Nearly every AI researcher and AI practitioner we interviewed mentioned compute as one of the main bottlenecks to further AI foundational model advancements. But does this mean we simply need better, faster GPUs, CPUs, and TPUs?
We find the real bottlenecks in this supposed bottleneck are not the chips themselves, but everything beyond the actual chips.
While the relentless pursuit of more powerful AI models continues, the infrastructure surrounding those powerful chips—energy, networking, installation, and cooling—often dictates the true pace of advancement. We provide an analysis of the trends and opportunities within this critical area.
Compute's Hidden Bottlenecks
Data Centers: Constrained by energy providers
One of the most immediate and impactful bottlenecks is securing sufficient energy. For instance, CoreWeave worked with local authorities to procure a data center space and designed the datacenter from the ground up.
Modern AI data centers are incredibly power-hungry, often requiring tens of megawatts.
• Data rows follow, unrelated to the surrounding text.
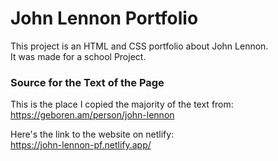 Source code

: # John Lennon Portfolio
This project is an HTML and CSS portfolio about John Lennon.  
It was made for a school Project.  
### Source for the Text of the Page
This is the place I copied the majority of the text from:  
https://geboren.am/person/john-lennon  
  
Here's the link to the website on netlify:  
https://john-lennon-pf.netlify.app/
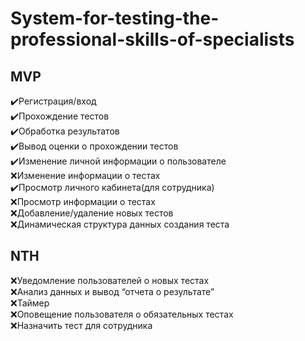 # System-for-testing-the-professional-skills-of-specialists
## MVP
:heavy_check_mark:Регистрация/вход    
:heavy_check_mark:Прохождение тестов    
:heavy_check_mark:Обработка результатов    
:heavy_check_mark:Вывод оценки о прохождении тестов     
:heavy_check_mark:Изменение личной информации о пользователе    
:x:Изменение информации о тестах    
:heavy_check_mark:Просмотр личного кабинета(для сотрудника)    
:x:Просмотр информации о тестах    
:x:Добавление/удаление новых тестов    
:x:Динамическая структура данных создания теста    
## NTH
:x:Уведомление пользователей о новых тестах    
:x:Анализ данных и вывод “отчета о результате”    
:x:Таймер     
:x:Оповещение пользователя о обязательных тестах    
 :x:Назначить тест для сотрудника     
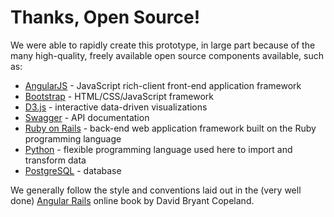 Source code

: # Thanks, Open Source!

We were able to rapidly create this prototype, in large part because of the many high-quality, freely available open source components available, such as:

* [AngularJS](https://angularjs.org/) - JavaScript rich-client front-end application framework
* [Bootstrap](http://getbootstrap.com/) - HTML/CSS/JavaScript framework
* [D3.js](http://d3js.org/) - interactive data-driven visualizations
* [Swagger](http://swagger.io/) - API documentation
* [Ruby on Rails](http://rubyonrails.org/) - back-end web application framework built on the Ruby programming language
* [Python](http://www.python.org/) - flexible programming language used here to import and transform data
* [PostgreSQL](http://www.postgresql.org/) - database

We generally follow the style and conventions laid out in the (very well done) [Angular Rails](http://angular-rails.com/) online book by David Bryant Copeland. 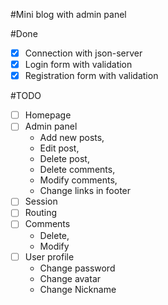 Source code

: #Mini blog with admin panel

#Done
- [x] Connection with json-server
- [x] Login form with validation
- [x] Registration form with validation

#TODO
- [ ] Homepage
- [ ] Admin panel 
    - Add new posts,
    - Edit post,
    - Delete post,
    - Delete comments,
    - Modify comments,
    - Change links in footer
- [ ] Session
- [ ] Routing
- [ ] Comments 
    - Delete,
    - Modify
- [ ] User profile
    - Change password
    - Change avatar
    - Change Nickname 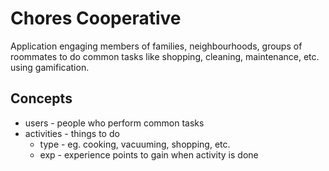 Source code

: # Chores Cooperative

Application engaging members of families, neighbourhoods, groups of roommates to do common tasks like shopping, cleaning, maintenance, etc. using gamification.

## Concepts

- users - people who perform common tasks
- activities - things to do
  - type - eg. cooking, vacuuming, shopping, etc.
  - exp - experience points to gain when activity is done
Harshdeep Banwait from CoreWeave highlighted this, stating, "There are not enough data center spaces globally that can offer the required tens of megawatts of energy, and cities are not always ready to supply such high energy demands." This isn't just about availability; it's about the process of securing energy contracts.
This process can be complex and time-consuming, often involving lengthy negotiations with utility providers for Power Purchase Agreements (PPAs). Utility interconnect is a crucial aspect of data center site selection, indicating the importance of these energy agreements. What are utilities going to need to sign a PPA becomes a key question for those in the data center world, where negotiation and specific requirements are not publicly transparent. This scarcity of suitable locations and the competition for energy resources contribute to often secretive dealings through shell companies operating on behalf of large tech companies.
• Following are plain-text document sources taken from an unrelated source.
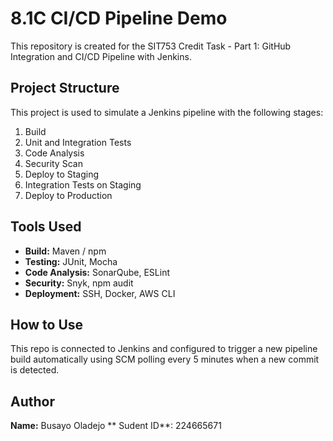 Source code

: # 8.1C CI/CD Pipeline Demo

This repository is created for the SIT753 Credit Task - Part 1: GitHub Integration and CI/CD Pipeline with Jenkins.

## Project Structure

This project is used to simulate a Jenkins pipeline with the following stages:

1. Build
2. Unit and Integration Tests
3. Code Analysis
4. Security Scan
5. Deploy to Staging
6. Integration Tests on Staging
7. Deploy to Production

## Tools Used

- **Build:** Maven / npm
- **Testing:** JUnit, Mocha
- **Code Analysis:** SonarQube, ESLint
- **Security:** Snyk, npm audit
- **Deployment:** SSH, Docker, AWS CLI

## How to Use

This repo is connected to Jenkins and configured to trigger a new pipeline build automatically using SCM polling every 5 minutes when a new commit is detected.

## Author

**Name:** Busayo Oladejo
** Sudent ID**: 224665671


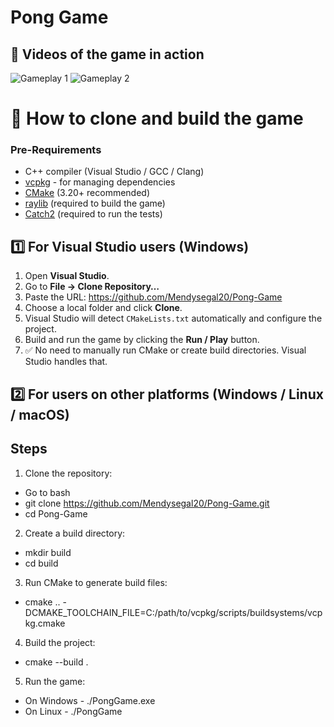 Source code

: # Pong Game 


## 🎥 Videos of the game in action
![Gameplay 1](https://github.com/user-attachments/assets/e1512543-3b65-4b80-92b2-f6816064b9c4)
![Gameplay 2](https://github.com/user-attachments/assets/feb81bdf-9d3b-4563-bfff-6b3ae1b9ee40)


# 🚀 How to clone and build the game
### Pre-Requirements
- C++ compiler (Visual Studio / GCC / Clang)
- [vcpkg](https://github.com/microsoft/vcpkg) - for managing dependencies
- [CMake](https://cmake.org/download/) (3.20+ recommended)
- [raylib](https://www.raylib.com/) (required to build the game)
- [Catch2](https://github.com/catchorg/Catch2) (required to run the tests)


## 1️⃣ For Visual Studio users (Windows)

1.  Open **Visual Studio**.  
2.  Go to **File → Clone Repository…**  
3.  Paste the URL: https://github.com/Mendysegal20/Pong-Game
4.  Choose a local folder and click **Clone**.
5.  Visual Studio will detect `CMakeLists.txt` automatically and configure the project.
6.  Build and run the game by clicking the **Run / Play** button.
7.  ✅ No need to manually run CMake or create build directories. Visual Studio handles that.



## 2️⃣ For users on other platforms (Windows / Linux / macOS)
## Steps
  1. Clone the repository:
  - Go to bash
  - git clone https://github.com/Mendysegal20/Pong-Game.git
  - cd Pong-Game


  2. Create a build directory:
  - mkdir build
  - cd build


  3. Run CMake to generate build files:
  - cmake .. -DCMAKE_TOOLCHAIN_FILE=C:/path/to/vcpkg/scripts/buildsystems/vcpkg.cmake



  4. Build the project:
  - cmake --build .


  5. Run the game:
  - On Windows - ./PongGame.exe
  - On Linux - ./PongGame
    
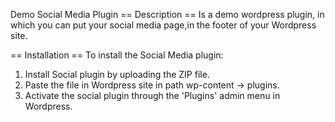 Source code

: Demo Social Media Plugin
== Description ==
Is a demo wordpress plugin, in which you can put your social media page,in the footer of your Wordpress site.

== Installation ==
To install the Social Media plugin:
1. Install Social plugin by uploading the ZIP file.
2. Paste the file in Wordpress site in path wp-content -> plugins.
3. Activate the social plugin through the 'Plugins' admin menu in Wordpress.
Inter-Chip Communication is a Bottleneck
Even with sufficient power, the ability of chips to communicate with each other within a massive compute cluster presents a significant hurdle. Jensen Huang of Nvidia has emphasized that building software to distribute computation across thousands of GPUs (each containing thousands more GPUs) is a fundamental innovation. This requires incredibly high-bandwidth and low-latency interconnects.
Nvidia's NVLink Switch Chip, with its 50 billion transistors, is a direct response to this challenge. It allows every GPU to communicate with every other GPU at full speed. The scale is staggering: a DGX GB200 NVL72 system, considered "1 giant GPU," supports a bandwidth greater than the entire internet, requiring miles of high-performance cables. As one interviewee explains, "Bottleneck of compute is not necessarily compute itself but rather communication between the two chips...you reach the physical limits of the network." Even with the most powerful chips, the network connecting them can become the limiting factor.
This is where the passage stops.